Sarde va créer un thème pour Marie de Montpensier. « Or, ces deux thèmes, celui de la Princesse que l’on entend dans le film lors du départ de Marie au moment où elle se sépare de son mari, (minute 112) et de Chabannes, ont exactement le même traitement instrumental : viole de gambe, flûte à bec et cornet à bouquin, en avant de l'orchestre. C'est une manière invisible de lier et relier le destin des deux personnages. Vous connaissez mon credo : je ne suis pas compositeur mais scénariste musical ». Nous soulignons cette expression qui nous semble fondamentale. Etre scénariste musical, c’est au sens propre, mettre la musique en scène, et c’est ce que réclamait Tavernier à Sarde lorsqu’il lui demande « un souffle, une grandeur ».

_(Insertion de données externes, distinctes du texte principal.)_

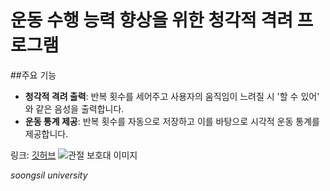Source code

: # 운동 수행 능력 향상을 위한 청각적 격려 프로그램

##주요 기능
- **청각적 격려 출력**: 반복 횟수를 세어주고 사용자의 움직임이 느려질 시 '할 수 있어' 와 같은 음성을 출력합니다.
- **운동 통계 제공**: 반복 횟수를 자동으로 저장하고 이를 바탕으로 시각적 운동 통계를 제공합니다.

링크: [깃허브](https://github.com/G63AMG-WOO/F80)
![관절 보호대 이미지](https://thumbnail9.coupangcdn.com/thumbnails/remote/492x492ex/image/vendor_inventory/980a/149a281f7862d39e60395cf2c0b008cfee5ffb5b77426363caac0b20c2ec.jpg)






*soongsil university*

Le travail du compositeur devient alors celui que le réalisateur a effectué auparavant sur la nouvelle (passionnante mise en abyme de démarches artistiques qui interrogent l’œuvre qu’elles mettent en scène) : ce travail consiste à se demander ce que veut dire l’auteur, ce qu’il veut faire passer pour le rendre musicalement au plus juste. En d’autres termes, une musique de film colle à une image. Il est essentiel de noter que Tavernier précise que la musique a été faite après le film.